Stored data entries
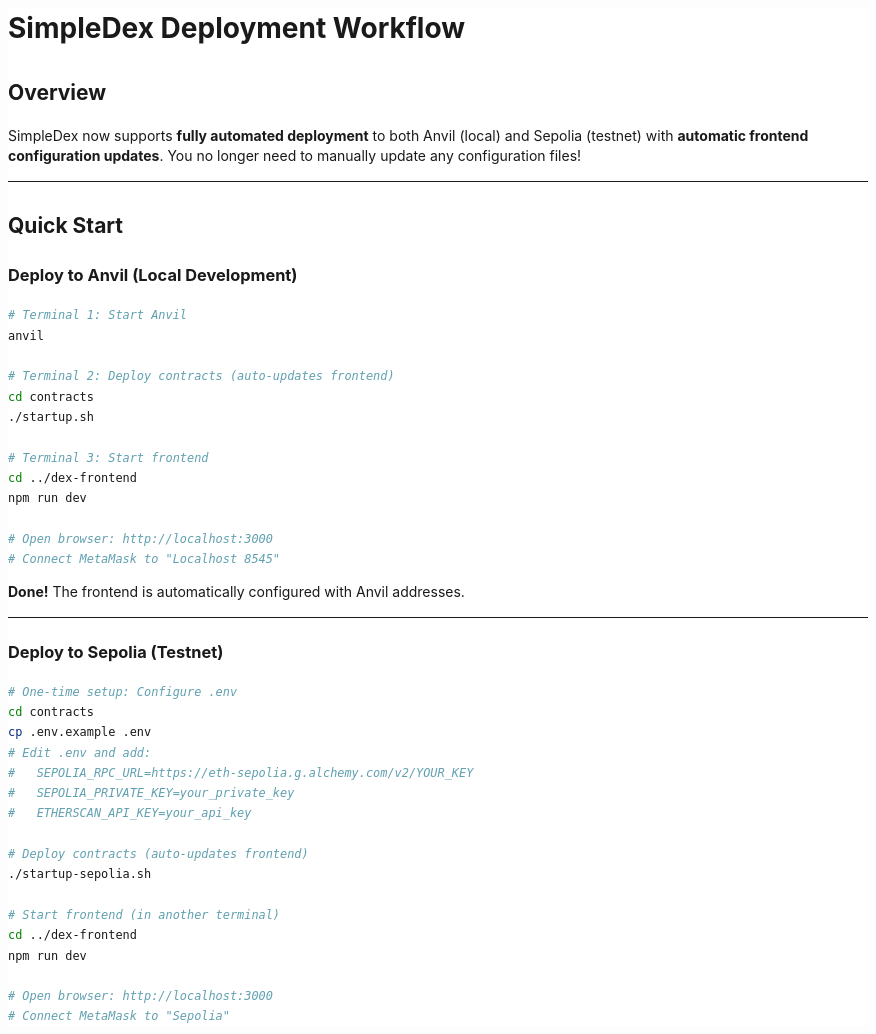 # SimpleDex Deployment Workflow

## Overview

SimpleDex now supports **fully automated deployment** to both Anvil (local) and Sepolia (testnet) with **automatic frontend configuration updates**. You no longer need to manually update any configuration files!

---

## Quick Start

### Deploy to Anvil (Local Development)

```bash
# Terminal 1: Start Anvil
anvil

# Terminal 2: Deploy contracts (auto-updates frontend)
cd contracts
./startup.sh

# Terminal 3: Start frontend
cd ../dex-frontend
npm run dev

# Open browser: http://localhost:3000
# Connect MetaMask to "Localhost 8545"
```

**Done!** The frontend is automatically configured with Anvil addresses.

---

### Deploy to Sepolia (Testnet)

```bash
# One-time setup: Configure .env
cd contracts
cp .env.example .env
# Edit .env and add:
#   SEPOLIA_RPC_URL=https://eth-sepolia.g.alchemy.com/v2/YOUR_KEY
#   SEPOLIA_PRIVATE_KEY=your_private_key
#   ETHERSCAN_API_KEY=your_api_key

# Deploy contracts (auto-updates frontend)
./startup-sepolia.sh

# Start frontend (in another terminal)
cd ../dex-frontend
npm run dev

# Open browser: http://localhost:3000
# Connect MetaMask to "Sepolia"
```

## REQUIRED ACTION
Copy every line of the data word for word, omitting the images.

## ANSWER
 # SimpleDex Deployment Workflow

## Overview

SimpleDex now supports **fully automated deployment** to both Anvil (local) and Sepolia (testnet) with **automatic frontend configuration updates**. You no longer need to manually update any configuration files!

---

## Quick Start

### Deploy to Anvil (Local Development)

```bash
# Terminal 1: Start Anvil
anvil

# Terminal 2: Deploy contracts (auto-updates frontend)
cd contracts
./startup.sh

# Terminal 3: Start frontend
cd ../dex-frontend
npm run dev

# Open browser: http://localhost:3000
# Connect MetaMask to "Localhost 8545"
```

**Done!** The frontend is automatically configured with Anvil addresses.

---

### Deploy to Sepolia (Testnet)

```bash
# One-time setup: Configure .env
cd contracts
cp .env.example .env
# Edit .env and add:
#   SEPOLIA_RPC_URL=https://eth-sepolia.g.alchemy.com/v2/YOUR_KEY
#   SEPOLIA_PRIVATE_KEY=your_private_key
#   ETHERSCAN_API_KEY=your_api_key

# Deploy contracts (auto-updates frontend)
./startup-sepolia.sh

# Start frontend (in another terminal)
cd ../dex-frontend
npm run dev

# Open browser: http://localhost:3000
# Connect MetaMask to "Sepolia"
```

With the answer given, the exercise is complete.